Atkins on the Ropes
Tue, August 2, 2005 at 04:42PM The news today carries reports that the Atkins Nutritional Inc. has filed for bankruptcy. Not too surprising, but another indication that most diets are fads that arise, peak, and fade. If you’ve lived long enough, you’ve seen the F-Plan diet, the Grapefruit diet, the South Beach diet, the Cabbage-Soup diet, low-fat diets, the glycemic impact diet, Sugar Busters, The Zone diet, Dr Dean Ornish diet, and finally, Atkins come and go. Poor overweight people yo-yo from one to the next, with out actually doing much for their health.
Maybe it’s time to pay more attention to the Health At Every Size (HAES) people.
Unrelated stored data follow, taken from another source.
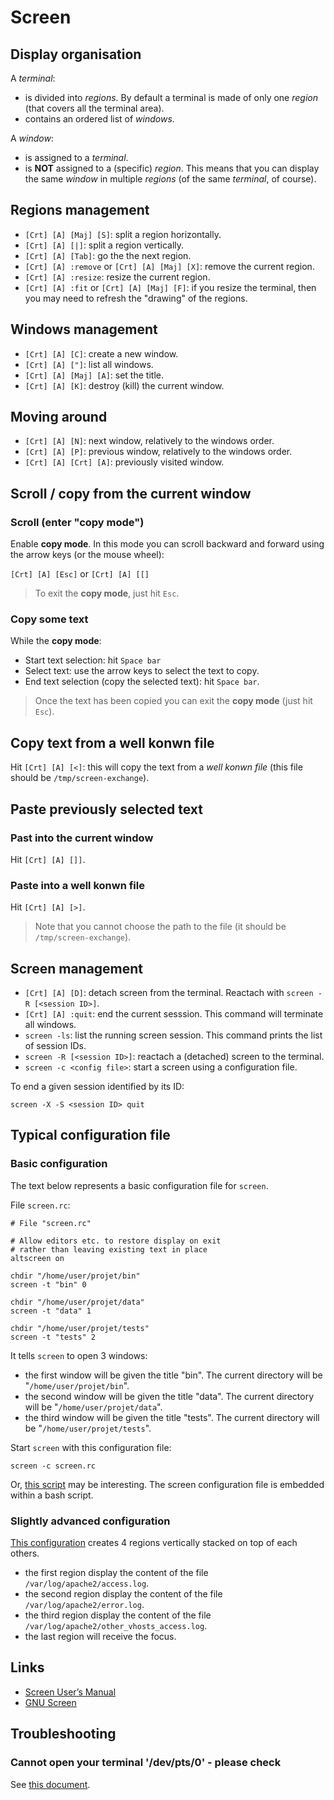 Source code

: # Screen

## Display organisation

A _terminal_:

* is divided into _regions_. By default a terminal is made of only one _region_ (that covers all the terminal area).
* contains an ordered list of _windows_.

A _window_:

* is assigned to a _terminal_.
* is **NOT** assigned to a (specific) _region_. This means that you can display the same _window_ in multiple _regions_ (of the same _terminal_, of course).

## Regions management

* `[Crt] [A] [Maj] [S]`: split a region horizontally.
* `[Crt] [A] [|]`: split a region vertically.
* `[Crt] [A] [Tab]`: go the the next region.
* `[Crt] [A] :remove` or `[Crt] [A] [Maj] [X]`: remove the current region.
* `[Crt] [A] :resize`: resize the current region.
* `[Crt] [A] :fit` or `[Crt] [A] [Maj] [F]`: if you resize the terminal, then you may need to refresh the "drawing" of the regions.

## Windows management

* `[Crt] [A] [C]`: create a new window.
* `[Crt] [A] ["]`: list all windows.
* `[Crt] [A] [Maj] [A]`: set the title.
* `[Crt] [A] [K]`: destroy (kill) the current window.

## Moving around

* `[Crt] [A] [N]`: next window, relatively to the windows order.
* `[Crt] [A] [P]`: previous window, relatively to the windows order.
* `[Crt] [A] [Crt] [A]`: previously visited window.

## Scroll / copy from the current window

### Scroll (enter "copy mode")

Enable **copy mode**. In this mode you can scroll backward and forward using the arrow keys (or the mouse wheel):

`[Crt] [A] [Esc]` or `[Crt] [A] [[]`

> To exit the **copy mode**, just hit `Esc`.

### Copy some text

While the **copy mode**:

* Start text selection: hit `Space bar`
* Select text: use the arrow keys to select the text to copy.
* End text selection (copy the selected text): hit `Space bar`.

> Once the text has been copied you can exit the **copy mode** (just hit `Esc`).

## Copy text from a well konwn file

Hit `[Crt] [A] [<]`: this will copy the text from a _well konwn file_ (this file should be `/tmp/screen-exchange`).

## Paste previously selected text

### Past into the current window

Hit `[Crt] [A] []]`.

### Paste into a well konwn file

Hit `[Crt] [A] [>]`.

> Note that you cannot choose the path to the file (it should be `/tmp/screen-exchange`).

## Screen management

* `[Crt] [A] [D]`: detach screen from the terminal. Reactach with `screen -R [<session ID>]`.
* `[Crt] [A] :quit`: end the current sesssion. This command will terminate all windows.
* `screen -ls`: list the running screen session. This command prints the list of session IDs.
* `screen -R [<session ID>]`: reactach a (detached) screen to the terminal.
* `screen -c <config file>`: start a screen using a configuration file.

To end a given session identified by its ID:

    screen -X -S <session ID> quit

## Typical configuration file

### Basic configuration

The text below represents a basic configuration file for `screen`.

File `screen.rc`:

    # File "screen.rc"

    # Allow editors etc. to restore display on exit
    # rather than leaving existing text in place
    altscreen on

    chdir "/home/user/projet/bin"
    screen -t "bin" 0 

    chdir "/home/user/projet/data"
    screen -t "data" 1

    chdir "/home/user/projet/tests"
    screen -t "tests" 2

It tells `screen` to open 3 windows:

* the first window will be given the title "bin". The current directory will be "`/home/user/projet/bin`".
* the second window will be given the title "data". The current directory will be "`/home/user/projet/data`".
* the third window will be given the title "tests". The current directory will be "`/home/user/projet/tests`".

Start `screen` with this configuration file:

    screen -c screen.rc

Or, [this script](code/screen-1.sh) may be interesting. The screen configuration file is embedded within a bash script.

### Slightly advanced configuration

[This configuration](code/screen-1.rc) creates 4 regions vertically stacked on top of each others.

* the first region display the content of the file `/var/log/apache2/access.log`.
* the second region display the content of the file `/var/log/apache2/error.log`.
* the third region display the content of the file `/var/log/apache2/other_vhosts_access.log`.
* the last region will receive the focus.

## Links

* [Screen User’s Manual](https://www.gnu.org/software/screen/manual/screen.html)
* [GNU Screen](https://wiki.archlinux.org/index.php/GNU_Screen#Use_256_colors)

## Troubleshooting

### Cannot open your terminal '/dev/pts/0' - please check

See [this document](https://makandracards.com/makandra/2533-solve-screen-error-cannot-open-your-terminal-dev-pts-0-please-check).


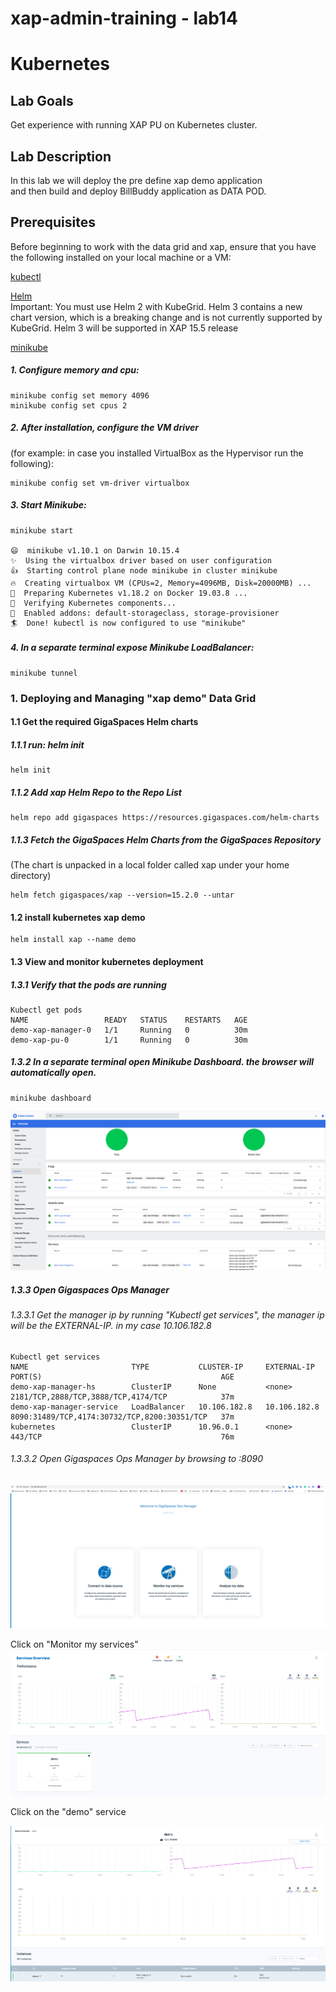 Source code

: # xap-admin-training - lab14

# Kubernetes

## Lab Goals

Get experience with running XAP PU on Kubernetes cluster. <br /> 

## Lab Description
In this lab we will deploy the pre define xap demo application <br /> 
and then 
build and deploy BillBuddy application as DATA POD. <br />

## Prerequisites
Before beginning to work with the data grid and xap, 
ensure that you have the following installed on your local machine or a VM: <br />

[kubectl](https://kubernetes.io/docs/tasks/tools/install-kubectl/)

[Helm](https://docs.helm.sh/using_helm/#quickstart-guide) <br />
Important: You must use Helm 2 with KubeGrid. 
Helm 3 contains a new chart version, which is a breaking change and is not currently supported by KubeGrid.
Helm 3 will be supported in XAP 15.5 release

[minikube](https://kubernetes.io/docs/setup/minikube/) <br />
##### 1. Configure memory and cpu:

    minikube config set memory 4096
    minikube config set cpus 2
    
##### 2. After installation, configure the VM driver 
(for example: in case you installed VirtualBox as the Hypervisor run the following):

    minikube config set vm-driver virtualbox
    
##### 3. Start Minikube:

    minikube start
    
    😄  minikube v1.10.1 on Darwin 10.15.4
    ✨  Using the virtualbox driver based on user configuration
    👍  Starting control plane node minikube in cluster minikube
    🔥  Creating virtualbox VM (CPUs=2, Memory=4096MB, Disk=20000MB) ...
    🐳  Preparing Kubernetes v1.18.2 on Docker 19.03.8 ...
    🔎  Verifying Kubernetes components...
    🌟  Enabled addons: default-storageclass, storage-provisioner
    🏄  Done! kubectl is now configured to use "minikube"
    
##### 4. In a separate terminal expose Minikube LoadBalancer:
 
    minikube tunnel
    

### 1. Deploying and Managing "xap demo" Data Grid
#### 1.1  Get the required GigaSpaces Helm charts
##### 1.1.1 run: helm init

    helm init

##### 1.1.2 Add xap Helm Repo to the Repo List 
 
    helm repo add gigaspaces https://resources.gigaspaces.com/helm-charts
    
##### 1.1.3 Fetch the GigaSpaces Helm Charts from the GigaSpaces Repository 
(The chart is unpacked in a local folder called xap under your home directory)

    helm fetch gigaspaces/xap --version=15.2.0 --untar
    
#### 1.2  install kubernetes xap demo
       
    helm install xap --name demo
     
#### 1.3  View and monitor kubernetes deployment
##### 1.3.1 Verify that the pods are running

    Kubectl get pods
    NAME                 READY   STATUS    RESTARTS   AGE
    demo-xap-manager-0   1/1     Running   0          30m
    demo-xap-pu-0        1/1     Running   0          30m

##### 1.3.2 In a separate terminal open Minikube Dashboard. the browser will automatically open.

    minikube dashboard
       
![Screenshot](./Pictures/Picture1.png)

##### 1.3.3 Open Gigaspaces Ops Manager
###### 1.3.3.1 Get the manager ip by running "Kubectl get services", the manager ip will be the EXTERNAL-IP. in my case 10.106.182.8

    Kubectl get services
    NAME                       TYPE           CLUSTER-IP     EXTERNAL-IP    PORT(S)                                        AGE
    demo-xap-manager-hs        ClusterIP      None           <none>         2181/TCP,2888/TCP,3888/TCP,4174/TCP            37m
    demo-xap-manager-service   LoadBalancer   10.106.182.8   10.106.182.8   8090:31489/TCP,4174:30732/TCP,8200:30351/TCP   37m
    kubernetes                 ClusterIP      10.96.0.1      <none>         443/TCP                                        76m

###### 1.3.3.2 Open Gigaspaces Ops Manager by browsing to <EXTERNAL-IP>:8090 

![Screenshot](./Pictures/Picture2.png)

Click on "Monitor my services"
![Screenshot](./Pictures/Picture3.png)

Click on the "demo" service

![Screenshot](./Pictures/Picture4.png) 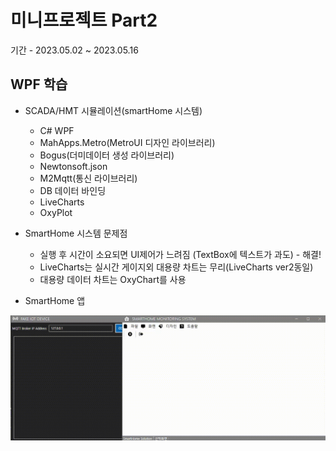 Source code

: # 미니프로젝트 Part2
기간 - 2023.05.02 ~ 2023.05.16


## WPF 학습
- SCADA/HMT 시뮬레이션(smartHome 시스템)
	- C# WPF 
	- MahApps.Metro(MetroUI 디자인 라이브러리)
	- Bogus(더미데이터 생성 라이브러리)
	- Newtonsoft.json
	- M2Mqtt(통신 라이브러리)
	- DB 데이터 바인딩
	- LiveCharts
	- OxyPlot
	
- SmartHome 시스템 문제점
	- 실행 후 시간이 소요되면 UI제어가 느려짐 (TextBox에 텍스트가 과도) - 해결!
	- LiveCharts는 실시간 게이지외 대용량 차트는 무리(LiveCharts ver2동일)
	- 대용량 데이터 차트는 OxyChart를 사용
	
- SmartHome 앱
<img src="https://raw.githubusercontent.com/yeseoz/miniprojects/main/imges/SmartHome.gif" width="650" />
We’ve mentioned this before, but it deserves repeating. HES enthusiasts – and there are many, and they’re not all obese – believe that a healthy attitude to eating will be more successful, in the long run, than life as an off/on dieter. One of them is Jonathan Robinson.
A new study has shown that a HAES program beat out a diet program with respect to sustained healthy eating improvement and weight-loss maintenance over a 2-year period – see the clinical summary.
Robert Griffith
More on HAES (Health At Every Size)
A new study has reported a comparison between a six-month diet program with a behavior modification program along HAES lines. The beneficial results after one year were about the same for both groups, but 2 years later the HAES group had maintained their improvements in blood pressure and cholesterol levels, while the diet group had relapsed. We have summarized this study on our website, HealthandAge.com.